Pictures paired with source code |
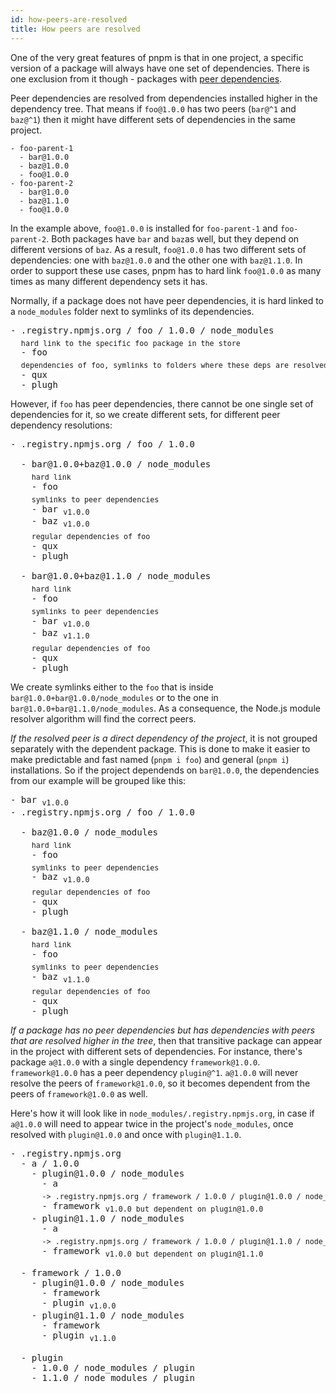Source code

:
 ```yaml
---
id: how-peers-are-resolved
title: How peers are resolved
---
```


One of the very great features of pnpm is that in one project, a specific version of a package will always have
one set of dependencies. There is one exclusion from it though - packages with [peer dependencies](https://docs.npmjs.com/files/package.json#peerdependencies).

Peer dependencies are resolved from dependencies installed higher in the dependency tree.
That means if `foo@1.0.0` has two peers (`bar@^1` and `baz@^1`) then it might have different sets of dependencies
in the same project.

```
- foo-parent-1
  - bar@1.0.0
  - baz@1.0.0
  - foo@1.0.0
- foo-parent-2
  - bar@1.0.0
  - baz@1.1.0
  - foo@1.0.0
```

In the example above, `foo@1.0.0` is installed for `foo-parent-1` and `foo-parent-2`. Both packages have `bar` and `baz`as well, but
they depend on different versions of `baz`. As a result, `foo@1.0.0` has two different sets of dependencies: one with `baz@1.0.0`
and the other one with `baz@1.1.0`. In order to support these use cases, pnpm has to hard link `foo@1.0.0` as many times as many different dependency sets it has.

Normally, if a package does not have peer dependencies, it is hard linked to a `node_modules` folder next to symlinks of its dependencies.

<pre>
- .registry.npmjs.org / foo / 1.0.0 / node_modules
  <sub>hard link to the specific foo package in the store</sub>
  - foo
  <sub>dependencies of foo, symlinks to folders where these deps are resolved with their deps</sub>
  - qux
  - plugh
</pre>

However, if `foo` has peer dependencies, there cannot be one single set of dependencies for it, so
we create different sets, for different peer dependency resolutions:

<pre>
- .registry.npmjs.org / foo / 1.0.0

  - bar@1.0.0+baz@1.0.0 / node_modules
    <sub>hard link</sub>
    - foo
    <sub>symlinks to peer dependencies</sub>
    - bar <sub>v1.0.0</sub>
    - baz <sub>v1.0.0</sub>
    <sub>regular dependencies of foo</sub>
    - qux
    - plugh

  - bar@1.0.0+baz@1.1.0 / node_modules
    <sub>hard link</sub>
    - foo
    <sub>symlinks to peer dependencies</sub>
    - bar <sub>v1.0.0</sub>
    - baz <sub>v1.1.0</sub>
    <sub>regular dependencies of foo</sub>
    - qux
    - plugh
</pre>

We create symlinks either to the `foo` that is inside `bar@1.0.0+bar@1.0.0/node_modules` or to the one in `bar@1.0.0+bar@1.1.0/node_modules`.
As a consequence, the Node.js module resolver algorithm will find the correct peers.

*If the resolved peer is a direct dependency of the project*, it is not grouped separately with the dependent package.
This is done to make it easier to make predictable and fast named (`pnpm i foo`) and general (`pnpm i`) installations.
So if the project dependends on `bar@1.0.0`, the dependencies from our example will be grouped like this:

<pre>
- bar <sub>v1.0.0</sub>
- .registry.npmjs.org / foo / 1.0.0

  - baz@1.0.0 / node_modules
    <sub>hard link</sub>
    - foo
    <sub>symlinks to peer dependencies</sub>
    - baz <sub>v1.0.0</sub>
    <sub>regular dependencies of foo</sub>
    - qux
    - plugh

  - baz@1.1.0 / node_modules
    <sub>hard link</sub>
    - foo
    <sub>symlinks to peer dependencies</sub>
    - baz <sub>v1.1.0</sub>
    <sub>regular dependencies of foo</sub>
    - qux
    - plugh
</pre>

*If a package has no peer dependencies but has dependencies with peers that are resolved higher in the tree*, then
that transitive package can appear in the project with different sets of dependencies. For instance, there's package `a@1.0.0`
with a single dependency `framework@1.0.0`. `framework@1.0.0` has a peer dependency `plugin@^1`. `a@1.0.0` will never resolve the
peers of `framework@1.0.0`, so it becomes dependent from the peers of `framework@1.0.0` as well.

Here's how it will look like in `node_modules/.registry.npmjs.org`, in case if `a@1.0.0` will need to appear twice in the project's
`node_modules`, once resolved with `plugin@1.0.0` and once with `plugin@1.1.0`.

<pre>
- .registry.npmjs.org
  - a / 1.0.0
    - plugin@1.0.0 / node_modules
      - a
      <sub>-> .registry.npmjs.org / framework / 1.0.0 / plugin@1.0.0 / node_modules / framework</sub>
      - framework <sub>v1.0.0 but dependent on plugin@1.0.0</sub>
    - plugin@1.1.0 / node_modules
      - a
      <sub>-> .registry.npmjs.org / framework / 1.0.0 / plugin@1.1.0 / node_modules / framework</sub>
      - framework <sub>v1.0.0 but dependent on plugin@1.1.0</sub>

  - framework / 1.0.0
    - plugin@1.0.0 / node_modules
      - framework
      - plugin <sub>v1.0.0</sub>
    - plugin@1.1.0 / node_modules
      - framework
      - plugin <sub>v1.1.0</sub>

  - plugin
    - 1.0.0 / node_modules / plugin
    - 1.1.0 / node_modules / plugin
</pre>
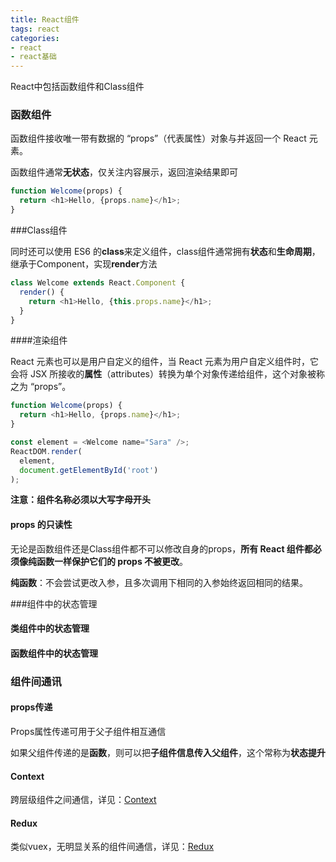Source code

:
 ```yaml
---
title: React组件
tags: react
categories:
- react
- react基础
---
```


React中包括函数组件和Class组件

### 函数组件

函数组件接收唯一带有数据的 “props”（代表属性）对象与并返回一个 React 元素。

函数组件通常**无状态**，仅关注内容展示，返回渲染结果即可

```js
function Welcome(props) {
  return <h1>Hello, {props.name}</h1>;
}
```

###Class组件

同时还可以使用 ES6 的**class**来定义组件，class组件通常拥有**状态**和**生命周期**，继承于Component，实现**render**方法

```js
class Welcome extends React.Component {
  render() {
    return <h1>Hello, {this.props.name}</h1>;
  }
}
```

####渲染组件

React 元素也可以是用户自定义的组件，当 React 元素为用户自定义组件时，它会将 JSX 所接收的**属性**（attributes）转换为单个对象传递给组件，这个对象被称之为 “props”。

```js
function Welcome(props) {
  return <h1>Hello, {props.name}</h1>;
}

const element = <Welcome name="Sara" />;
ReactDOM.render(
  element,
  document.getElementById('root')
);
```

**注意：组件名称必须以大写字母开头**

#### props 的只读性

无论是函数组件还是Class组件都不可以修改自身的props，**所有 React 组件都必须像纯函数一样保护它们的 props 不被更改**。

**纯函数**：不会尝试更改入参，且多次调用下相同的入参始终返回相同的结果。

###组件中的状态管理

#### 类组件中的状态管理



#### 函数组件中的状态管理

### 组件间通讯

#### props传递

Props属性传递可用于父子组件相互通信

如果父组件传递的是**函数**，则可以把**子组件信息传入父组件**，这个常称为**状态提升**

#### Context

跨层级组件之间通信，详见：[Context](./Redux.md)

#### Redux

类似vuex，无明显关系的组件间通信，详见：[Redux](./Redux.md)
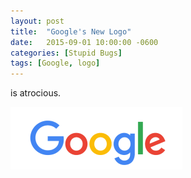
 ```yaml
---
layout: post
title:  "Google's New Logo"
date:   2015-09-01 10:00:00 -0600
categories: [Stupid Bugs]
tags: [Google, logo]
---
```


is atrocious.

![pic](/assets/2015/09/new_google_logo.png)
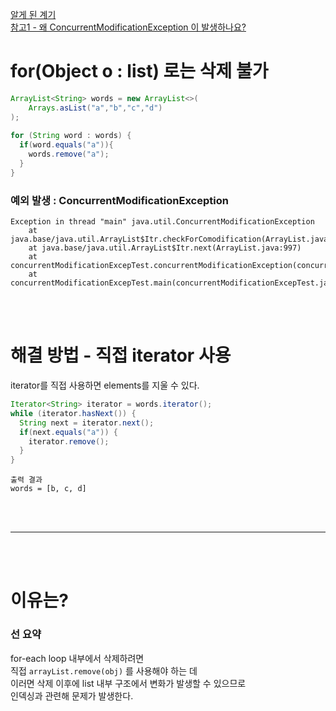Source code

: [알게 된 계기](https://www.youtube.com/watch?v=rjDUpxtUPAE)  
[참고1 - 왜 ConcurrentModificationException 이 발생하나요?](https://stackoverflow.com/questions/32580801/concurrentmodificationexception-when-using-stream-with-maps-key-set)  

  
# for(Object o : list) 로는 삭제 불가   
  
```java
ArrayList<String> words = new ArrayList<>(
    Arrays.asList("a","b","c","d")
);  
  
for (String word : words) {  
  if(word.equals("a")){  
    words.remove("a");  
  }  
}  
```  
  
### 예외 발생 : ConcurrentModificationException

```
Exception in thread "main" java.util.ConcurrentModificationException
	at java.base/java.util.ArrayList$Itr.checkForComodification(ArrayList.java:1043)
	at java.base/java.util.ArrayList$Itr.next(ArrayList.java:997)
	at concurrentModificationExcepTest.concurrentModificationException(concurrentModificationExcepTest.java:14)
	at concurrentModificationExcepTest.main(concurrentModificationExcepTest.java:6)
```
  
<br><br>  

# 해결 방법 - 직접 iterator 사용  
  
iterator를 직접 사용하면 elements를 지울 수 있다.  
  
```java
Iterator<String> iterator = words.iterator();
while (iterator.hasNext()) {
  String next = iterator.next();
  if(next.equals("a")) {
    iterator.remove();
  }
}
```

```
출력 결과  
words = [b, c, d]
```
  
<br><br>  
  
---

<br><br>  

# 이유는?  
  
### 선 요약  
  
for-each loop 내부에서 삭제하려면  
직접 <code>arrayList.remove(obj)</code> 를 사용해야 하는 데  
이러면 삭제 이후에 list 내부 구조에서 변화가 발생할 수 있으므로  
인덱싱과 관련해 문제가 발생한다.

Prompt | Only the count is wanted. Find the lines of the records that include the word "title" and state how many.

Solution to this task | 3